Aim of the exercise:
Filter the listing below down to the lines holding the word "tabular", and copy those lines.

** Supplied entries follows **

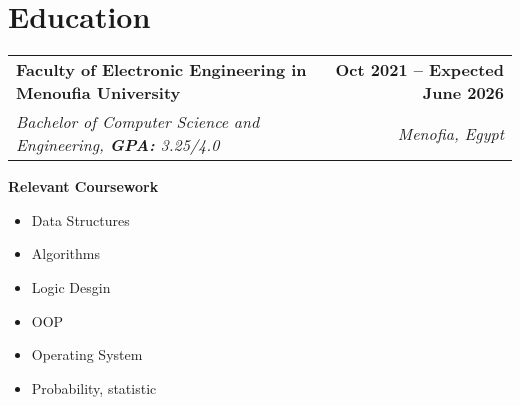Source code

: \documentclass[letterpaper,11pt]{article}
\makeatletter
\newcommand{\resumeSubheading}[4]{
  \vspace{-2pt}\item
    \begin{tabular*}{1.0\textwidth}[t]{l@{\extracolsep{\fill}}r}
      \textbf{#1} & \textbf{\small #2} \\
      \textit{\small#3} & \textit{\small #4} \\
    \end{tabular*}\vspace{-7pt}
}
\newcommand{\resumeSubHeadingListStart}{\begin{itemize}[leftmargin=0.0in, label={}]}
\newcommand{\resumeSubHeadingListEnd}{\end{itemize}}
\makeatother
\begin{document}
\section{Education}
  \resumeSubHeadingListStart
    \resumeSubheading
      {Faculty of Electronic Engineering in Menoufia University}{Oct 2021 -- Expected June 2026}
      {Bachelor of Computer Science and Engineering, \textbf{GPA:} 3.25/4.0}{Menofia, Egypt}
      \vspace{-6pt}
      {\item {\textbf{Relevant Coursework}}}
      \begin{multicols}{4}
            \begin{itemize}[itemsep=-5pt, parsep=3pt]
                \item\small Data Structures
                \item Algorithms
                \item Logic Desgin
                \item OOP
                \item Operating System
                \item Probability, statistic
            \end{itemize}
        \end{multicols}
        \vspace*{2.0\multicolsep}
        \vspace{0pt}

  \resumeSubHeadingListEnd

\end{document}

** End of Supplied entries **

Written answer:
    \begin{tabular*}{1.0\textwidth}[t]{l@{\extracolsep{\fill}}r}
    \end{tabular*}\vspace{-7pt}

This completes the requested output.